Navigating through the complexities of Apache Spark job optimization can be challenging. Based on recent consulting experiences with various companies, I have compiled a list of best practices for optimizing Apache Spark applications. These strategies have proven to be effective in enhancing performance and cost-efficiency.

Partitioning

  • Partition wisely: It’s important to balance the size of partitions. Avoid too many small partitions (big coordination overhead) and too few large ones (no parallelism). Utilize .repartition() to get evenly sized partitions at the expense of a full shuffle, or .coalesce() to reduce shuffles at the risk of partition size imbalance.
  • Consider partitioning by key: For expensive filtering/grouping operations on specific columns (like a date or country), previously partitioning by these keys can be speed up the job, but beware of data skewness and partitions size.
  • Reevaluate partitions after filtering: Since filtering can alter partition sizes by reducing data volume, consider repartitioning to maintain optimal partition size.
  • Partition size: Starting with the default size of 128MB is a advisable. For further optimization, aim for a partition count equal to four times the cluster’s core count (e.g., a cluster with 5 nodes and 16 cores would suggest 320 partitions). Ensure partitions are of a substantial size (tens of MBs at a minimum).

Files & formats

  • Opt for efficient storage formats like Parquet or Delta over CSV, JSON, or text.
  • Avoid creating small files problems, prefer fewer large files (1 GB is okay) rather than many small ones.

Coding Practices

  • Shuffling is resource-intensive, as it requires serialization and deserialization, and a transfer over the network. Try to structure your operations to minimize shuffling.
  • Scala users should prefer the Dataset API over RDDs, while PySpark users should stick to the DataFrame API.
  • Native Functions Over UDFs: Whenever possible, use Spark’s built-in functions instead of user-defined functions (UDFs).
  • Checkpointing: Use .cache() to save computation time for reused data transformation segments. spark caching example

Cost Optimization

  • Monitor resource: Keep an eye on hardware resources, targeting 75-80% cluster utilization for optimal cost/performance. From experience, it’s hard to have a bigger percentage, and you’ll run into OOM issues as other system processes also need resources. If you have less than that, you’re probably waisting some money.
  • Leverage solutions like Elastigroup to reduce cloud expenses.

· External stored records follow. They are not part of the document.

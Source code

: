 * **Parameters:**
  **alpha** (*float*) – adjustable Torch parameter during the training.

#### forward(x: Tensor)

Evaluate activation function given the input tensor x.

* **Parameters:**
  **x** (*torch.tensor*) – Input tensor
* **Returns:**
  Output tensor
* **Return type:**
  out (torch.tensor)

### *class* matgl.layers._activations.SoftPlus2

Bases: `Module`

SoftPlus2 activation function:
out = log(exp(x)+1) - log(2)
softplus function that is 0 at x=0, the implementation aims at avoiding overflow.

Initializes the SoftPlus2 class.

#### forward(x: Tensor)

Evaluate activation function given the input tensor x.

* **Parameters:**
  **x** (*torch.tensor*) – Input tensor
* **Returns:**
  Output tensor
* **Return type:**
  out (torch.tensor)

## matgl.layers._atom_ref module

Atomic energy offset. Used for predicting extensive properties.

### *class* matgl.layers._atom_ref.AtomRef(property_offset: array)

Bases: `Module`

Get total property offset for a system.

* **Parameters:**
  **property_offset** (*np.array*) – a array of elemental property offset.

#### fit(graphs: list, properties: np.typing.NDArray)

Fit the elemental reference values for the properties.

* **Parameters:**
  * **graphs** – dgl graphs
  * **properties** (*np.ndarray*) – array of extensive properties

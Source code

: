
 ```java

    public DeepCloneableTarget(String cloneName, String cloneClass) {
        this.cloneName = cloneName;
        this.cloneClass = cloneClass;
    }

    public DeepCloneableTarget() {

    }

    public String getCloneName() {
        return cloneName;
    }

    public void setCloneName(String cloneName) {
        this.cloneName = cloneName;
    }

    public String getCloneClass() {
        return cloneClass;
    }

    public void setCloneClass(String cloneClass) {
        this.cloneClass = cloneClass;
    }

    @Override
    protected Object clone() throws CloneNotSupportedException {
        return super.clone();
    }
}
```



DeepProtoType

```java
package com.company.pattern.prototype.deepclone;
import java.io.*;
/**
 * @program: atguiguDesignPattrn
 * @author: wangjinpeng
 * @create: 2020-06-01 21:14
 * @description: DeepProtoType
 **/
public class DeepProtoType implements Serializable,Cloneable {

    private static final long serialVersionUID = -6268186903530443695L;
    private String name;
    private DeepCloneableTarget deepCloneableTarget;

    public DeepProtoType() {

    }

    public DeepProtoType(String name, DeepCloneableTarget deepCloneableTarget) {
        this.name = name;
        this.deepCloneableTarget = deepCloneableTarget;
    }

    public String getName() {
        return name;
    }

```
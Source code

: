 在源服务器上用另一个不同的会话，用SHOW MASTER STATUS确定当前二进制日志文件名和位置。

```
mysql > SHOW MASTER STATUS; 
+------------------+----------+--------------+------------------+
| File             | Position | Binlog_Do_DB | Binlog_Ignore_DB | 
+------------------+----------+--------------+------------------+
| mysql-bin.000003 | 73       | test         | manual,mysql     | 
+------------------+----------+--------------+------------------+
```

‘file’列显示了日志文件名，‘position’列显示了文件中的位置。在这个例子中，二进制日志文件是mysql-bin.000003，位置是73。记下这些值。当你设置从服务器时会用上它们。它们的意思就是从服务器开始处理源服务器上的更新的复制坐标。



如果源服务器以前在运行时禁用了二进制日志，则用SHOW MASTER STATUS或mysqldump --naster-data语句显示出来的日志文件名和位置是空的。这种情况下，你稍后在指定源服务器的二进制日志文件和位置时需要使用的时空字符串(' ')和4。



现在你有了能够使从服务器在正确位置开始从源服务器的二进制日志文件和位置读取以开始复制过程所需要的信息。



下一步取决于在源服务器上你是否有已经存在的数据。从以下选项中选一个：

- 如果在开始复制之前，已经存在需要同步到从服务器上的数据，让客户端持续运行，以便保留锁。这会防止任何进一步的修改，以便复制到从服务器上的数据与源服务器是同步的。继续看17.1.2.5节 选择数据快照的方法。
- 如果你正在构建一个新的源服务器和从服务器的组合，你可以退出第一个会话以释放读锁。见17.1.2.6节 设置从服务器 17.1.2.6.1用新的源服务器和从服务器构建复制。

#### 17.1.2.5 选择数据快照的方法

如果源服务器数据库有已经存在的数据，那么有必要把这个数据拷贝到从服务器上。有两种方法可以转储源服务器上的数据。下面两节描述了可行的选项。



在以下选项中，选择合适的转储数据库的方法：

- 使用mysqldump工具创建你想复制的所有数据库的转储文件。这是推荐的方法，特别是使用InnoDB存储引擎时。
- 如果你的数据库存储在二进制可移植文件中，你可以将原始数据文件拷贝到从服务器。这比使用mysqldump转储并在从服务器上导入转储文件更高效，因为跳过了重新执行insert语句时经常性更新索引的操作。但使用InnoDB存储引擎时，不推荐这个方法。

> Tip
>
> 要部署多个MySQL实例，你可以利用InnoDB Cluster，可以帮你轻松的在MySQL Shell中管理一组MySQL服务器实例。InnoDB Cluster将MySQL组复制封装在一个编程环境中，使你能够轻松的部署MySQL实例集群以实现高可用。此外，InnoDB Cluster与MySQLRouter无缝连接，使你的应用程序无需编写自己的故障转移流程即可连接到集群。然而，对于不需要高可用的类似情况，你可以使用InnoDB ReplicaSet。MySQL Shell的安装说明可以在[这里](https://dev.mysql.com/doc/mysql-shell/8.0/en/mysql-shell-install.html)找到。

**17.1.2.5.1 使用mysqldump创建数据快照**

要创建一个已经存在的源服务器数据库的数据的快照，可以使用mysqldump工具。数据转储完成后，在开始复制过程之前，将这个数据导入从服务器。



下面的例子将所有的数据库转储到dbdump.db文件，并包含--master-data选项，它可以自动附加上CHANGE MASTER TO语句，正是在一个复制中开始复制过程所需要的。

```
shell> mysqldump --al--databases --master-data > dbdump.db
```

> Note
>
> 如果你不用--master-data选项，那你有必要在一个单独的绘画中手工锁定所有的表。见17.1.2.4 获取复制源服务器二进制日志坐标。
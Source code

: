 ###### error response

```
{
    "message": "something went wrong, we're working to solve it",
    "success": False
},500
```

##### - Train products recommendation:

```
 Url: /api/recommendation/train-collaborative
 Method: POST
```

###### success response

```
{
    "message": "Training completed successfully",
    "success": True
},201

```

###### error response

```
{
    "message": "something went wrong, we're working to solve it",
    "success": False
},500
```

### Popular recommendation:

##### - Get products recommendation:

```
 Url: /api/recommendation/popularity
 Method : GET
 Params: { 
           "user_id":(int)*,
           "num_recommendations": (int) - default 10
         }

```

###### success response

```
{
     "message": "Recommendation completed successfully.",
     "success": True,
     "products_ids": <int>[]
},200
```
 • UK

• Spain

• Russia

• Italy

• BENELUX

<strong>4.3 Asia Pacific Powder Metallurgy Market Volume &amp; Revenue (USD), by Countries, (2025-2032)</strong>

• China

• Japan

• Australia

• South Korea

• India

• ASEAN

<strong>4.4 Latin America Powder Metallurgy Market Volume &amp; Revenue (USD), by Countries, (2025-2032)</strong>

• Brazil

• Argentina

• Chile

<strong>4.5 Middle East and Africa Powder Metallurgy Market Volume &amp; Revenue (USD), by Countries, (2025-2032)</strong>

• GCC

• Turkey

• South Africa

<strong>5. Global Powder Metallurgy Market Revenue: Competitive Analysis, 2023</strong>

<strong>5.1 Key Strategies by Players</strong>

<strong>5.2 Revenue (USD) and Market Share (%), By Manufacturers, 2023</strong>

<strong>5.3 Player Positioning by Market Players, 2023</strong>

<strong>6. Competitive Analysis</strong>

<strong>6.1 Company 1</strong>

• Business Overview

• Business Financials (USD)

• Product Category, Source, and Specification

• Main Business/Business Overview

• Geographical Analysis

They offer affordable spot instances and use predictive rebalancing to mitigate the risks associated with spot instance interruptions.

Conclusion

Keep in mind that lots of these advices are empirical, and can work in some environments, less in others depending on many factors (cloud provider, spark versions, hardware, number and config of the nodes…).

If your spark job is critical, spend time in testing and measuring what works for you.